The task
In the records below, one line contains "- https://github.com/sherubthakur/react-horizontal-timeline". Print that line and every line after it exactly, down to the final one.

(Extracted data Opens)

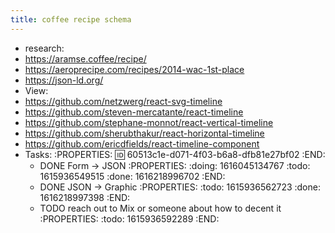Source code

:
 ```yaml
---
title: coffee recipe schema
---
```


- research:
- https://aramse.coffee/recipe/
- https://aeroprecipe.com/recipes/2014-wac-1st-place
- https://json-ld.org/
- View:
- https://github.com/netzwerg/react-svg-timeline
- https://github.com/steven-mercatante/react-timeline
- https://github.com/stephane-monnot/react-vertical-timeline
- https://github.com/sherubthakur/react-horizontal-timeline
- https://github.com/ericdfields/react-timeline-component
- Tasks:
:PROPERTIES:
:id: 60513c1e-d071-4f03-b6a8-dfb81e27bf02
:END:
  - DONE Form -> JSON
:PROPERTIES:
:doing: 1616045134767
:todo: 1615936549515
:done: 1616218996702
:END:
  - DONE JSON -> Graphic
:PROPERTIES:
:todo: 1615936562723
:done: 1616218997398
:END:
  - TODO reach out to Mix or someone about how to decent it
:PROPERTIES:
:todo: 1615936592289
:END:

(Extracted data Closes)

Written reply
- https://github.com/sherubthakur/react-horizontal-timeline
- https://github.com/ericdfields/react-timeline-component
- Tasks:
:PROPERTIES:
:id: 60513c1e-d071-4f03-b6a8-dfb81e27bf02
:END:
  - DONE Form -> JSON
:PROPERTIES:
:doing: 1616045134767
:todo: 1615936549515
:done: 1616218996702
:END:
  - DONE JSON -> Graphic
:PROPERTIES:
:todo: 1615936562723
:done: 1616218997398
:END:
  - TODO reach out to Mix or someone about how to decent it
:PROPERTIES:
:todo: 1615936592289
:END:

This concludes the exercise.